I want to compute $K_N * K_N$, where $K_N$ is the Nth Fejér Kernel $$K_N(t) = \frac{1}{N} \sum_{n=0}^{N-1} \sum_{k=-n}^n e^{ikt}.$$
So I tried to determine $\widehat{K_N * K_N} = \hat{K}_N\hat{K}_N,$ and since $K_N =\frac{1}{N} \sum_{n=0}^{N-1} D_n(t)$, where $D_n(t)$ is the Dirichlet kernel, I thought $\hat{K}_N(n)$ could be written as $\frac{1}{N}(\hat{D_0}(n) + \dots + \hat{D}_{N-1}(n))$, where $\hat{D}_n(n) = 1$ for $|n| \leq N$, and zero otherwise.
But this gives me $\hat{K}_N = 1$ and that is apparently wrong since the solution says that $\hat{K}_N(n)\hat{K}_N(n) = (1 - \frac{|n|}{N})^2$ if $|n| \leq N$.
(Note that I am working with convolutions of $2\pi$-periodic functions.)
So I am wondering 1) Why my way of solving this gives the wrong answer, 2) how to actually solve it to get the right answer.

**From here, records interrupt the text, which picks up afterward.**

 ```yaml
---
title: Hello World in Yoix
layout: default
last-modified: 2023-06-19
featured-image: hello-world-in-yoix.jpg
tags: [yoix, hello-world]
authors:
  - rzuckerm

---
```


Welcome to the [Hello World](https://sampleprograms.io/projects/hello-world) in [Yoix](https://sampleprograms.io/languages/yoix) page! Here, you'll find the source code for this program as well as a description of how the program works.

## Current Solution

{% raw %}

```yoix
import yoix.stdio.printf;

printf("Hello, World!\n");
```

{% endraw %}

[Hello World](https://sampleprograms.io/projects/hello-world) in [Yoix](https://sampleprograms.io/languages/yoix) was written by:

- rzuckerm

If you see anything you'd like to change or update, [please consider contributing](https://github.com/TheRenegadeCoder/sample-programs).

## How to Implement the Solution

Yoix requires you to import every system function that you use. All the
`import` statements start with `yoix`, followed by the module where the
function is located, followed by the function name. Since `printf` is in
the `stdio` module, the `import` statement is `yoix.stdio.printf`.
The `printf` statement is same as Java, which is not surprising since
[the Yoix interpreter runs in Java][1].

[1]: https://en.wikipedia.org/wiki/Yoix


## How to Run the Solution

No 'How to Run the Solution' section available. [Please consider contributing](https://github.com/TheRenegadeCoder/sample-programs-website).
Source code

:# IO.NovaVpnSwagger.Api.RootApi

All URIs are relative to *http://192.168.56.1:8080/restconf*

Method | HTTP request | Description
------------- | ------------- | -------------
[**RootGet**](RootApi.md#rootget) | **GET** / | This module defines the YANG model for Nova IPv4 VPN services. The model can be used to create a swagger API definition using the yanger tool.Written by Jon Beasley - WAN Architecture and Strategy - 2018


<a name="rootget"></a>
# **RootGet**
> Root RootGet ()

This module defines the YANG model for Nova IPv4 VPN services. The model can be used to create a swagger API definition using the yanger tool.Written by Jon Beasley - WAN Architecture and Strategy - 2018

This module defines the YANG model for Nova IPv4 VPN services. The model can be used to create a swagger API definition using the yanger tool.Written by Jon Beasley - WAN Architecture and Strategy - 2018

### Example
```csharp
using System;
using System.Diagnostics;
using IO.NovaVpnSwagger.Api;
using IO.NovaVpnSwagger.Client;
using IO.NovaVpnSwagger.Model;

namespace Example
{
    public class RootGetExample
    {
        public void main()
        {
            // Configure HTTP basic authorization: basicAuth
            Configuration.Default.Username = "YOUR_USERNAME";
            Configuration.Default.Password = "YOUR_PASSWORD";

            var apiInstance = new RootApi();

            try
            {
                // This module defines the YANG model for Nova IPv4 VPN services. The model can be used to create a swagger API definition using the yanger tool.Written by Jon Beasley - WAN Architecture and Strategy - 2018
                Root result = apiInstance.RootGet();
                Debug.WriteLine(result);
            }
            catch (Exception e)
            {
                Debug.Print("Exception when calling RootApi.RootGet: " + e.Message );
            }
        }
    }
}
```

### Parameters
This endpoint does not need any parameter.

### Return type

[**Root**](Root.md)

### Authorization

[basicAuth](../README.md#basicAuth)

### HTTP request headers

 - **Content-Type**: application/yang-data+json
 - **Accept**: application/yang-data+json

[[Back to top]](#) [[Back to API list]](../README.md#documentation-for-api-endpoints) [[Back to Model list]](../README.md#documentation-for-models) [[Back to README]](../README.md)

The Fejér kernel can be written as $$ F_n(x) = \sum_{|j|\leq n}\left(1-\frac{|j|}{n}\right) e^{ijx} $$ hence if $f$ is a $2\pi$-periodic function in $L^2(-\pi,\pi)$ we have: $$ (f*F_n)(x) = \sum_{|j|\leq n}\left(1-\frac{|j|}{n}\right)\widehat{f}_{\!j}\, e^{ijx} $$ by the convolution property you mention, $\widehat{f*g}=\widehat{f}\cdot\widehat{g}$. By taking $f=F_n$ in the above identity $$ (F_n*F_n)(x) = \sum_{|j|\leq n}\left(1-\frac{|j|}{n}\right)^2 e^{ijx} $$ readily follows.